KQL: Average CPU percentage per 15 minute interval
Perf
| where CounterName == "% Processor Time"
| where ObjectName == "Processor"
| summarize avg(CounterValue) by bin(TimeGenerated, 15m), Computer, _ResourceId
PromQL: Like-for-like migration
This query replicates the KQL behavior by calculating CPU utilization from system.cpu.time:
100 * (
1 -
(
sum by ("Microsoft.resourceid") (rate({"system.cpu.time", state="idle"}[15m])) /
sum by ("Microsoft.resourceid") (rate({"system.cpu.time"}[15m]))
)
)
Query parameters:
- Step:
15m(matches KQL bin size)
Rationale: Replicates Windows' calculation of 100 - % Idle Time with identical time bin size for direct comparison.
PromQL: Recommended approach
100 * (1 - avg by ("Microsoft.resourceid") ({"system.cpu.utilization", state="idle"}))
Query parameters:
- Step:
1m
Rationale: Uses the cleaner system.cpu.utilization metric if emitted by your collector.

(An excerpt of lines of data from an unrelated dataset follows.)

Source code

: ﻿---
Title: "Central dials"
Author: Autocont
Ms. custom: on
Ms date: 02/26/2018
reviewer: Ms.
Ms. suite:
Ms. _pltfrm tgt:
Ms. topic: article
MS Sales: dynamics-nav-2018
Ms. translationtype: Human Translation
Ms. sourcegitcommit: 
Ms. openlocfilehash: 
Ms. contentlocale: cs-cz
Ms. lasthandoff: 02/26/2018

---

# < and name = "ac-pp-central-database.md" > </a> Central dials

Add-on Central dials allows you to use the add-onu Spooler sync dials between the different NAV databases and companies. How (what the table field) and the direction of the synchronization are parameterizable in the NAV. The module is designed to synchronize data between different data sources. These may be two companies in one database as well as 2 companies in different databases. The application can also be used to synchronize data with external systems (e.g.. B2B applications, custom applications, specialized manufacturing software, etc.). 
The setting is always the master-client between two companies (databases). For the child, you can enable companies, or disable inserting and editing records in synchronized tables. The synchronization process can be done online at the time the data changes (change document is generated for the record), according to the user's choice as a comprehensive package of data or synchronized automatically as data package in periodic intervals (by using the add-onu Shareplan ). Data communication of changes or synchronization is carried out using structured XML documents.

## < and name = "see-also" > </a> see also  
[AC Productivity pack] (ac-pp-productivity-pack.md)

The 1-minute step provides higher resolution dashboards and more responsive alerting.
KQL: Disk reads per second over 5 minutes
Perf
| where ObjectName == "LogicalDisk" and CounterName == "Disk Reads/sec"
| summarize avg(CounterValue) by bin(TimeGenerated, 5m), Computer, _ResourceId
PromQL: Like-for-like migration
sum by ("Microsoft.resourceid", device) (
rate({"system.disk.operations", direction="read"}[5m])
)
Query parameters:
- Step:
5m
Rationale: Matches KQL bin(TimeGenerated, 5m) exactly, aggregated by resource and device.
PromQL: Recommended approach
sum by ("Microsoft.resourceid", device) (
rate({"system.disk.operations", direction="read"}[1m])
)
Query parameters:
- Step:
1m
Rationale: More responsive metric for dashboards while maintaining accuracy. The 1-minute rate calculation provides smoother visualization.
KQL: Available memory over time
// Virtual Machine available memory
// Chart the VM's available memory over time.
Perf
| where ObjectName == "Memory" and
(CounterName == "Available MBytes Memory" or // Linux records
CounterName == "Available MBytes") // Windows records
| summarize avg(CounterValue) by bin(TimeGenerated, 15m), Computer, _ResourceId
| render timechart
PromQL: Like-for-like migration
This query aggregates multiple memory states to calculate available memory across Linux and Windows:
# Available MB, scoped to a single VM
(sum ({"system.memory.limit"}) - sum ({"system.memory.usage", state="used"})) / (1024 * 1024)
Query parameters:
- Step:
15m
Rationale: Aggregates memory states representing available memory across operating systems. Converts bytes to megabytes to match KQL counter output. Uses 15-minute step to match the bin size.
PromQL: Recommended approach (alerting + autoscaling scenarios)
avg by ("Microsoft.resourceid") ({"system.memory.utilization"})
Query parameters:
- Step:
5m
Rationale: Alerting and autoscale scenarios benefit from utilization metrics which don't need expensive regex filters or unit conversions.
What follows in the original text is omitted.